It is unfortunate and unfair that the legacy of director Michael Cimino is rooted directly to his greatest catastrophe, perhaps cinema’s singular debacle, so putatively abysmal that it turned into shorthand for other movie disasters, like “Hey, that ‘John Carter’ was a real ‘Heaven’s Gate’, huh?” Cimino’s 1980 film “Heaven’s Gate” entered lore before it was even finished, because it took so long to finish, a massive recounting of the Johnson County War of 1892, an ultra-ambitious project in which the frenzied Cimino wrested artistic and budgetary freedom from his studio, United Artists, and proceeded to wield it with such extravagance that he drove the project past budget, past schedule and UA to bankruptcy. He didn’t care. He never cared about a line producer’s rubbish. He only had eyes for the art, for better, for worse, a lot of the latter but still, so much of the first.
“Heaven’s Gate”, frankly, never had a chance. “Before anyone had seen it,” wrote Matt Singer for Indiewire in 2012, “‘Heaven’s Gate’ had already become synonymous with bloated Hollywood excess. In cinephile circles, it still is.” And while it is important not to downplay Cimino running so amok with his artistic freedom that he limited said freedom for every filmmaker that followed him, it is just as important to judge the film on its own merits. And even if it might not be a misunderstood masterpiece, or some such, it retains, despite an often numbingly ponderous narrative, undeniably awesome pictorial power. Though it centers on a love triangle, these principal characters come across as if they merely passing in and out of a richer frontier tableau, one that often takes place in the background but that also rises to the forefront, eliciting many of the accusations of indulgence, none more than the infamous roller-skating sequence. It’s a sight to see; hubris off screen but such splendor on screen that eventually the hubris you can’t help but think about imperceptibly just……evaporates. A lot of scenes mirror this sensation.
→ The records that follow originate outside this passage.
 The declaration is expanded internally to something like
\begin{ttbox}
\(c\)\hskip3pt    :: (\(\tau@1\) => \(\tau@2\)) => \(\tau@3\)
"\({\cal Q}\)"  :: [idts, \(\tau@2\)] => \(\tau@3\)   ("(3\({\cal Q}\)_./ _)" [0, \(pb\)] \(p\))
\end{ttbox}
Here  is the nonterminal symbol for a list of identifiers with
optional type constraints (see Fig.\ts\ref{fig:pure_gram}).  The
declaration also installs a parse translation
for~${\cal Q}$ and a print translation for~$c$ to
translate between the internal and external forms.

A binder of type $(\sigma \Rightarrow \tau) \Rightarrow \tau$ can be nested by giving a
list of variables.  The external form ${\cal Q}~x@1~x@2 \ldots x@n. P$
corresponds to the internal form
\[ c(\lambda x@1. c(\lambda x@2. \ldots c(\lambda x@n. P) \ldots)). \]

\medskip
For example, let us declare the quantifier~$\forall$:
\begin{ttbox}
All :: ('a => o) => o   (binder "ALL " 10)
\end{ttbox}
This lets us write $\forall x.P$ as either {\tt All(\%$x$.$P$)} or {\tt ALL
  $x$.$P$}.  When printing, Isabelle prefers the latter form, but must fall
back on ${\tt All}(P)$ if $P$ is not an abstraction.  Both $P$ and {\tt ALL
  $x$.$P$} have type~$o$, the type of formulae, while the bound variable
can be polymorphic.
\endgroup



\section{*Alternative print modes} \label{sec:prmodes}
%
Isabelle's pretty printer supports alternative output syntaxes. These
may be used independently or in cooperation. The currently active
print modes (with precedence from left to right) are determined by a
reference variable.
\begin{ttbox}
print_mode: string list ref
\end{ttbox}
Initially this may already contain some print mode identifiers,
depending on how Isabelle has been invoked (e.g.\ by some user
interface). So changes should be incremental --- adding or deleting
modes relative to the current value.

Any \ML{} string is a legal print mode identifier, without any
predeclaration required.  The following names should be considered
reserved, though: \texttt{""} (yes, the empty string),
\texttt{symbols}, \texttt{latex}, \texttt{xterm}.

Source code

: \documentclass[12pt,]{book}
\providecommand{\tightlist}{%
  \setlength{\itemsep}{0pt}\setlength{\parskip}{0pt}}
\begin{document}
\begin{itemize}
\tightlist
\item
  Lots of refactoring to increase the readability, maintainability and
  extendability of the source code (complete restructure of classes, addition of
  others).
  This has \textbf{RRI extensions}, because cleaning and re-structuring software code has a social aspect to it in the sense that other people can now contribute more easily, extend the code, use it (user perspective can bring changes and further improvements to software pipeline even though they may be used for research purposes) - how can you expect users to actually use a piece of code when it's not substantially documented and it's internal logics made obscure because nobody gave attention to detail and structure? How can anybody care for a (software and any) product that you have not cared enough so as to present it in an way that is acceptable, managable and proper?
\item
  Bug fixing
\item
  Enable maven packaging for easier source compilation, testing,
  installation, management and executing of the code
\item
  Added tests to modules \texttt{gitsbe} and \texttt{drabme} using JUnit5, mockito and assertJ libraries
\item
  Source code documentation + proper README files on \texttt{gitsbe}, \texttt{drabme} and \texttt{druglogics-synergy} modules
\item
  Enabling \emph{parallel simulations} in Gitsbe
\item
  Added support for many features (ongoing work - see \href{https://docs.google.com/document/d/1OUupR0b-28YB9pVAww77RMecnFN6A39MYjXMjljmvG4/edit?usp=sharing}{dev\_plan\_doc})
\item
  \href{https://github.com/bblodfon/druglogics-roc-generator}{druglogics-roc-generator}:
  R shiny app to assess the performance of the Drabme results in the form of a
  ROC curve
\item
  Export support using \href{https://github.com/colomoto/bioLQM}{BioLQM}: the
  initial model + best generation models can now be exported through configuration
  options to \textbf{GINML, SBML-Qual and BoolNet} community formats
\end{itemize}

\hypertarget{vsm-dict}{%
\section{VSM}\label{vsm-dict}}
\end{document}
“Heaven’s Gate”, of course, was only allowed to exist because of Cimino’s spectacular success with his previous film “The Deer Hunter”, which earned him an Oscar for Best Director as well as Best Picture. It was also beset by excessive costs, re-shoots and an unremitting pursuit of perfection, though in that case Cimino achieved the full effect he so passionately sought. “The Deer Hunter”, however, has also undergone re-evaluation as time has passed, tying back to its painfully stereotypical portrayal of the North Vietnamese, of an inherent xenophobia. And these points are not wrong. If Coppola claimed that “Apocalypse Now” was Vietnam than “The Deer Hunter” was America’s Vietnam. This had nothing to do with them; it had everything to do with us. Chimino tore down America’s myth, bit by bit, concluding with the gob-smacking “God Bless America” sing-along drenched in bitter irony. And if the descent into Russian Roulette was historically inaccurate, well, David Thomson, who has written more forcefully and accurately than anyone about “The Deer Hunter”, termed it “an epic and tragic vision about America’s determination to overawe rather than understand the alien world – indeed, the historical errors rather proved that point.” “(D)id any film,” he wondered, “ask the American public to consider how far war and its readiness had to do with our great cult of shooting, of arms and of ‘one shot’? War appeals to something profound in us. That is the ultimate horror. Perhaps we like it.” Yikes.
That marks “The Deer Hunter” as still relevant today, as much as ever perhaps, and means that Cimino’s legacy stretches far beyond his “Heaven’s Gate” calamity. At the same time, however, “Heaven’s Gate” spurred Cimino’s descent, and though he made a few more films, the rest of his scant Hollywood career was pained reaching. He deliberately faded from view in America, his physical appearance changed, which yielded myriad rumors, none of which are my business. He was an intensely private man and respectfully remained so, right up until the end, this past Saturday, July 2nd, when he passed away at the age of 77.
He re-surfaced five years ago in Steve Garbarino’s Vanity Fair profile, one about the new Cimino, where he’d gone, what he’d been doing, what he wanted to do, but even so, the article spent plenty of time lingering on “Heaven’s Gate”, sadly re-proving how it was the most important point in the Michael Cimino Story, and how it continued to affect his career. Garbarino interviewed Mickey Rourke, who collaborated on a couple occasions with Cimino, and Rourke remarked that his old moviemaking ally “needs to make a film for less than $10 million and show them he can do that.” But I wonder, could he? Would he want to? I think Cimino yearned at all times for the most immense canvas imaginable and with the most sizable set of paints and brushes to create on that canvas. America is, it goes without saying, vast, in its landscapes and its beliefs, and Cimino was going to honor that in his aesthetic, go big, and if they wouldn’t let him go big, he would vanish into the night.
Michael Cimino ushered in the industry’s change from the auteur wielding dominance to the studio wielding it instead, and once the studio could rein him in, Cimino was never really in his outsized element. Cimino, in other words, brought about his own filmmaking downfall, and hey, what could be more American than that?